Despite a comfortable spate of acquisitions and product releases in the past
few weeks, Goldman Sachs (GS) Friday estimated that key metrics will decrease across the board for Palm Inc., which is expected to report revenue on the low side of its $465 million to $490 million guidance.
Santa Clara, Calif.-based Palm, which has shipped more handhelds than any other contender at more than
11 million units, will discuss its third quarter earnings on Tuesday, March 27 after the
market closes. GS anticipates a dip in metrics across the board — sales, gross margins, average selling price and earnings per share — because of the down season, but believed Palm’s numbers will ascend in the fourth quarter ahead.
Specifically, GS is banking on a $471 million quarter, with earnings for the popular gear maker dropping to a penny a share from the 3 cents a share in the year-ago period. The research firm believes the firm will touch a $205 average selling price for its devices.
If GS is on target it could hardly be seen as discouraging given the current bear market. Could it?
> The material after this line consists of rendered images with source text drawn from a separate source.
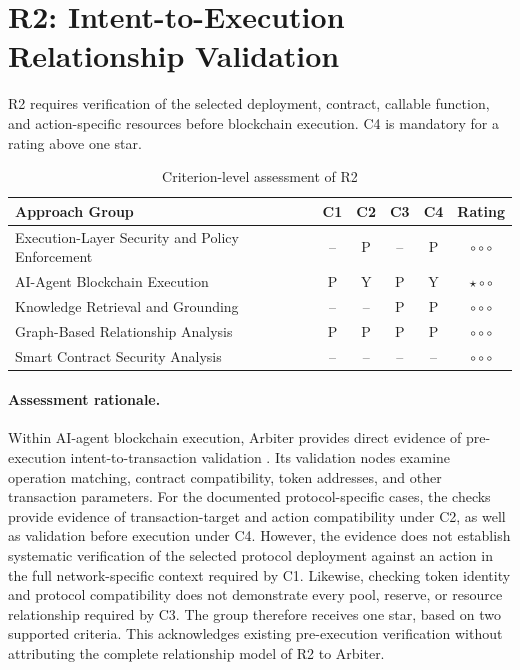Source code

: 
\section{R2: Intent-to-Execution Relationship Validation}

R2 requires verification of the selected deployment,
contract, callable function, and action-specific
resources before blockchain execution. C4 is
mandatory for a rating above one star.

\begin{table}[H]
\centering
\small
\renewcommand{\arraystretch}{1.25}
\begin{tabular}{p{5.0cm}ccccc}
\hline
\textbf{Approach Group}
& \textbf{C1}
& \textbf{C2}
& \textbf{C3}
& \textbf{C4}
& \textbf{Rating} \\
\hline

Execution-Layer Security and Policy Enforcement
& -- & P & -- & P
& $\circ\circ\circ$ \\

AI-Agent Blockchain Execution
& P & Y & P & Y
& $\star\circ\circ$ \\

Knowledge Retrieval and Grounding
& -- & -- & P & P
& $\circ\circ\circ$ \\

Graph-Based Relationship Analysis
& P & P & P & P
& $\circ\circ\circ$ \\

Smart Contract Security Analysis
& -- & -- & -- & --
& $\circ\circ\circ$ \\

\hline
\end{tabular}
\caption{Criterion-level assessment of R2}
\label{tab:appendix_r2}
\end{table}

\paragraph{Assessment rationale.}

Within AI-agent blockchain execution, Arbiter
provides direct evidence of pre-execution
intent-to-transaction validation
\cite{yaoArbiter2026}. Its validation nodes
examine operation matching, contract compatibility,
token addresses, and other transaction parameters. For the documented protocol-specific cases, the checks
provide evidence of transaction-target and action
compatibility under C2, as well as validation before
execution under C4.
However, the evidence does not establish systematic
verification of the selected protocol deployment
against an action in the full network-specific
context required by C1. Likewise, checking token
identity and protocol compatibility does not
demonstrate every pool, reserve, or resource
relationship required by C3. The group therefore receives one star, based on
two supported criteria. This acknowledges existing
pre-execution verification without attributing
the complete relationship model of R2 to Arbiter.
Perhaps, if one takes in to account that Palm has kicked up quite a buzz in the past couple of weeks by acquiring synchronization software maker Extended Systems Inc. for $264 million and released a new, sleek Palm 500 series amid a flurry of competition from Handspring Inc., Sony Corp. and Hewlett-Packard Co. Perhaps expectations could have been higher with all of Palm’s progress in the last month or two.
Still, GS predicts positive things for the handheld magnate going forward.
“We are confident that Palm sold somewhere around 2 million devices and
judging on retail supply and pricing on ebay we do not expect component
issues to be constraining supply,” wrote Vik Mehta of GS. “This is Palm’s
seasonally slow quarter, with
most of the revs coming in the back-end (50%+ in Feb). We expect 4Q revs of
$556.1m and EPS of $0.03…”
Considering that former parent 3Com Corp. just announced a devastating quarter Wednesday, Palm would have reason to be ecstatic with these numbers.
What may be even more beneficial to Palm, is its 90 percent market share for
its operating system. Specifically, GS said that the notion that handset
makers such as Kyocera and Nokia will sell Palm OS-based products, bringing
licensing fees to its creator is encouraging for Palm.
Though Palm shares have dipped a gloomy 23 percent in
the past week (in keeping with the harsh market) GS still recommends the
stock.
GS was clearly bullish about Palm’s m500 series, which features Secure
Digital technology standard expansion cards.
“Palm will use ROM SD cards to build applications, as well as functional
modules and resell them under the PalmPak brand,” Mehta wrote. “The new
lines of products will offer Palm higher-margin revs and new application
opportunities built on SD.”
Palm, whose 52-week high is $67.38, opened Friday trading at $14.75.